▸ **TASK**
The answer must consist of every line from the data that holds "entries".
====== SOURCE MATERIAL ======
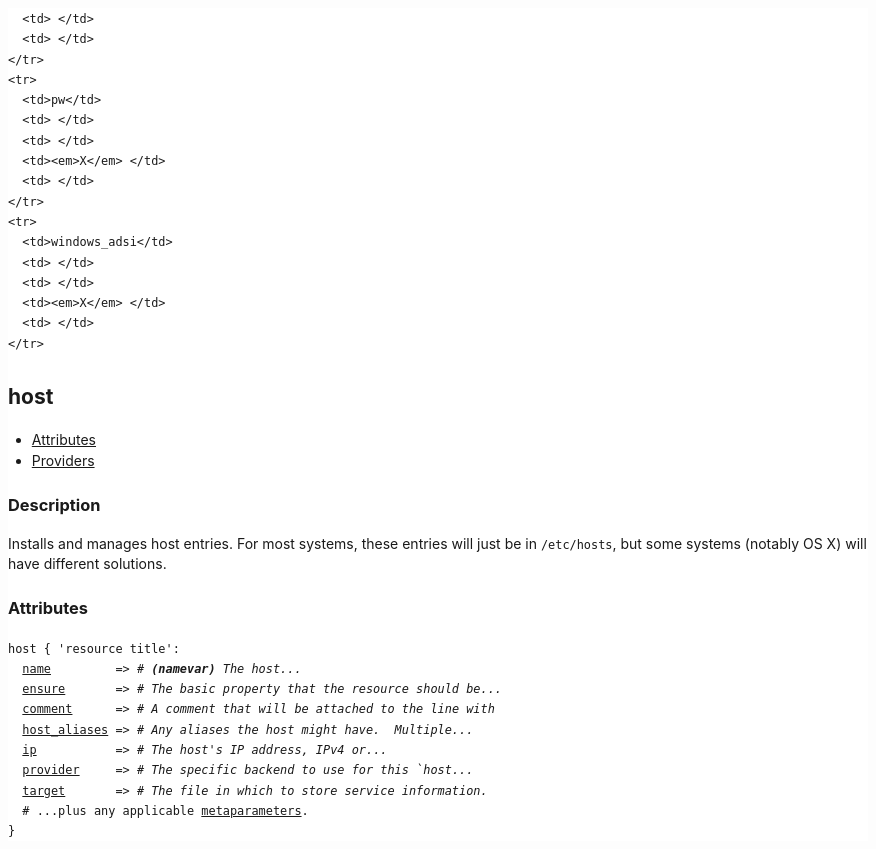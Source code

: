       <td> </td>
      <td> </td>
    </tr>
    <tr>
      <td>pw</td>
      <td> </td>
      <td> </td>
      <td><em>X</em> </td>
      <td> </td>
    </tr>
    <tr>
      <td>windows_adsi</td>
      <td> </td>
      <td> </td>
      <td><em>X</em> </td>
      <td> </td>
    </tr>
  </tbody>
</table>




host
-----

* [Attributes](#host-attributes)
* [Providers](#host-providers)

<h3 id="host-description">Description</h3>

Installs and manages host entries.  For most systems, these
entries will just be in `/etc/hosts`, but some systems (notably OS X)
will have different solutions.

<h3 id="host-attributes">Attributes</h3>

<pre><code>host { 'resource title':
  <a href="#host-attribute-name">name</a>         =&gt; <em># <strong>(namevar)</strong> The host...</em>
  <a href="#host-attribute-ensure">ensure</a>       =&gt; <em># The basic property that the resource should be...</em>
  <a href="#host-attribute-comment">comment</a>      =&gt; <em># A comment that will be attached to the line with </em>
  <a href="#host-attribute-host_aliases">host_aliases</a> =&gt; <em># Any aliases the host might have.  Multiple...</em>
  <a href="#host-attribute-ip">ip</a>           =&gt; <em># The host's IP address, IPv4 or...</em>
  <a href="#host-attribute-provider">provider</a>     =&gt; <em># The specific backend to use for this `host...</em>
  <a href="#host-attribute-target">target</a>       =&gt; <em># The file in which to store service information.  </em>
  # ...plus any applicable <a href="{{puppet}}/metaparameter.html">metaparameters</a>.
}</code></pre>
======
▸ **EXERCISE SOLUTION**
Installs and manages host entries.  For most systems, these
entries will just be in `/etc/hosts`, but some systems (notably OS X)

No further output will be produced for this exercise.